#### Provided data:

********************

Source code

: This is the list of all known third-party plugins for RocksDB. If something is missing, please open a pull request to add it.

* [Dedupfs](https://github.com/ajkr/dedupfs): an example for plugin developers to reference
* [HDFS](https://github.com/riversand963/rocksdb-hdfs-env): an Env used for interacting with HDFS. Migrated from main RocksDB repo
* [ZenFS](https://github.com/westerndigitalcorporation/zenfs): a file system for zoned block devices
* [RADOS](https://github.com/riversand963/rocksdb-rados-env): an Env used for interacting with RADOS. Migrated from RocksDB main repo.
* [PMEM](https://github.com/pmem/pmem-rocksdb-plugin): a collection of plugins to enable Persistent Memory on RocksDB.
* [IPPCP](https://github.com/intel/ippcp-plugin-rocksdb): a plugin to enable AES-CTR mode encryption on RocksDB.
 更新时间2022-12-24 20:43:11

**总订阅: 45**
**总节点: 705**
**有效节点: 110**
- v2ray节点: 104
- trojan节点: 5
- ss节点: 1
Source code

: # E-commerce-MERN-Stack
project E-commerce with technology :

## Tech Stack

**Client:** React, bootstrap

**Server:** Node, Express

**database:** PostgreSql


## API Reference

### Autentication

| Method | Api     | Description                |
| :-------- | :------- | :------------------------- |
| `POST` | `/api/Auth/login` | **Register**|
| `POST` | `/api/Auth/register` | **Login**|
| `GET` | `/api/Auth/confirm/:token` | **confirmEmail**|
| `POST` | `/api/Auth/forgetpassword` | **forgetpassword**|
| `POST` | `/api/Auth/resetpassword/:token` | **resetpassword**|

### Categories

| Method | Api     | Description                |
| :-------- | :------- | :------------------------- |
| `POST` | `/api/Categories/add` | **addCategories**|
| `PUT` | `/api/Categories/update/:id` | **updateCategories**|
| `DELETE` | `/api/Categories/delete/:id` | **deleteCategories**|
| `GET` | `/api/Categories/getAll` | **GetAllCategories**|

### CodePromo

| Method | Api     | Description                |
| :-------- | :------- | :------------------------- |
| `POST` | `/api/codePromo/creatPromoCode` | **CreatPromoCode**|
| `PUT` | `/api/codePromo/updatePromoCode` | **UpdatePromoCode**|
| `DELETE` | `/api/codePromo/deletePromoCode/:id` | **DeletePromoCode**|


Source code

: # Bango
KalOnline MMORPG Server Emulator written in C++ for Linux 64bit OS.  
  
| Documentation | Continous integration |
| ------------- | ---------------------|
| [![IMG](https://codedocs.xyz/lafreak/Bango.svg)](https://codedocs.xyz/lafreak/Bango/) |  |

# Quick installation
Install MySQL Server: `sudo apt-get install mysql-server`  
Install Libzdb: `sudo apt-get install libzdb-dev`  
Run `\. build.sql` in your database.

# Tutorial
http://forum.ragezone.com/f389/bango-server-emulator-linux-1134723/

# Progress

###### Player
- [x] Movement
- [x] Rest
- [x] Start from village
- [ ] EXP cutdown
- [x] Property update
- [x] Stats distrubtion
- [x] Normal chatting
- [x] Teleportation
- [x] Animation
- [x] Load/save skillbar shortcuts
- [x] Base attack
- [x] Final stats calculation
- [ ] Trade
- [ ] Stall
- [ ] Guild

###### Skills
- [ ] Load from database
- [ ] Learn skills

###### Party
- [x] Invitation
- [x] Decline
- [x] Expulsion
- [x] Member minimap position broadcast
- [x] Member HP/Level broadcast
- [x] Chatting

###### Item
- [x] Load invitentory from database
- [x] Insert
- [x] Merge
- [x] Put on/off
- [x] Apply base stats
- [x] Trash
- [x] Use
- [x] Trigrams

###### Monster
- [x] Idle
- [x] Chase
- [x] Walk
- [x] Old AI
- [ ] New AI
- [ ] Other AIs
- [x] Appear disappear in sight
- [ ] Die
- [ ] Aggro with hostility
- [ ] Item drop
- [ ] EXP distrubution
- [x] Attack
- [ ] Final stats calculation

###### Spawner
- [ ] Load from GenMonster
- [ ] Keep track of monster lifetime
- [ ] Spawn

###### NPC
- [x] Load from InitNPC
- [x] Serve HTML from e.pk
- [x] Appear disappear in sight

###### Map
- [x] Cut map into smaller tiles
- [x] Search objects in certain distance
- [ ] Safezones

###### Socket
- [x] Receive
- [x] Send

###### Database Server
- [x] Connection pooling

********************

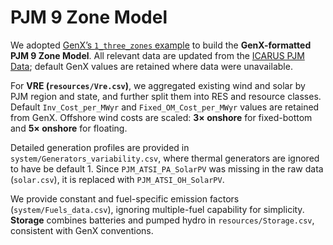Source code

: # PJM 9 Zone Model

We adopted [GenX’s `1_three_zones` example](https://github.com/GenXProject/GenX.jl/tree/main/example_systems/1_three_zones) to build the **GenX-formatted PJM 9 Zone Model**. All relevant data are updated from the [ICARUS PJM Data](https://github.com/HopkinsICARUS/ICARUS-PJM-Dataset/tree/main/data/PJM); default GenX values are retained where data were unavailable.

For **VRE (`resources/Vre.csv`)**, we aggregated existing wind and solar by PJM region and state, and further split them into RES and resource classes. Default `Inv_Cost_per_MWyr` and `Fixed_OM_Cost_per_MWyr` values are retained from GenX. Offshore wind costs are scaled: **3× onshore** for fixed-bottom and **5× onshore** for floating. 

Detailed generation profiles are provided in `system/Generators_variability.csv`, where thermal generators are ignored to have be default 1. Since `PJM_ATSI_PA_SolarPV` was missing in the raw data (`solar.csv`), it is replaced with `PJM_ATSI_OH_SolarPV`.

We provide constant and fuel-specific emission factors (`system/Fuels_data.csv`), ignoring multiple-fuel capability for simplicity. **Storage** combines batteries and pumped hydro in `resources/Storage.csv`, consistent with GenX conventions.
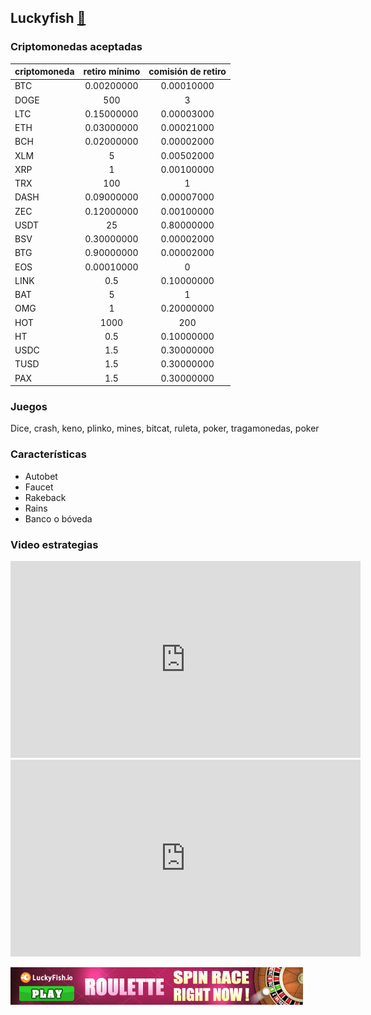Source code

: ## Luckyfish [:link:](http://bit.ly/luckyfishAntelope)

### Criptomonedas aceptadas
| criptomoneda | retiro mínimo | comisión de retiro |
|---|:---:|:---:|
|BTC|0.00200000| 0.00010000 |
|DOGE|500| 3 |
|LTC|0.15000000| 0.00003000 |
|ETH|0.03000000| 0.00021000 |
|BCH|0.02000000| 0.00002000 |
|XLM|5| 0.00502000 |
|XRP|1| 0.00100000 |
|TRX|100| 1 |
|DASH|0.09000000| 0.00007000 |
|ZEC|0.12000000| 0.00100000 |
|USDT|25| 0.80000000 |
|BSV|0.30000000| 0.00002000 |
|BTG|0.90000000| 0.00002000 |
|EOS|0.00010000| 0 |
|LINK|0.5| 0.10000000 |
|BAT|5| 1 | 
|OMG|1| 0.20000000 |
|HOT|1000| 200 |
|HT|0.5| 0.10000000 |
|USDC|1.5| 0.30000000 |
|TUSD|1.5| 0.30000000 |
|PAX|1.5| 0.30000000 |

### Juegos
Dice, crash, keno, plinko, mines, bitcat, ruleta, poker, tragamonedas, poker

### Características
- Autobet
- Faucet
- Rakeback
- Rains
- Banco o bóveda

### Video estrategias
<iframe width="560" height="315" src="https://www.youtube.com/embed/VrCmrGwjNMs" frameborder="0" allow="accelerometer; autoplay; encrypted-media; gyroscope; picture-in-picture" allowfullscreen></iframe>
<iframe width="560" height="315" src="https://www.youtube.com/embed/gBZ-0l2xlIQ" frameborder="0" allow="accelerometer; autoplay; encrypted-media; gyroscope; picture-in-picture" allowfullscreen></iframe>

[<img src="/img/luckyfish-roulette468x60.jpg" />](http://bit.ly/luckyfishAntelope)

********************

#### Your instructions:
A single number is the whole answer: how many lines in the listing contain "values"?

#### Solution to this problem:
2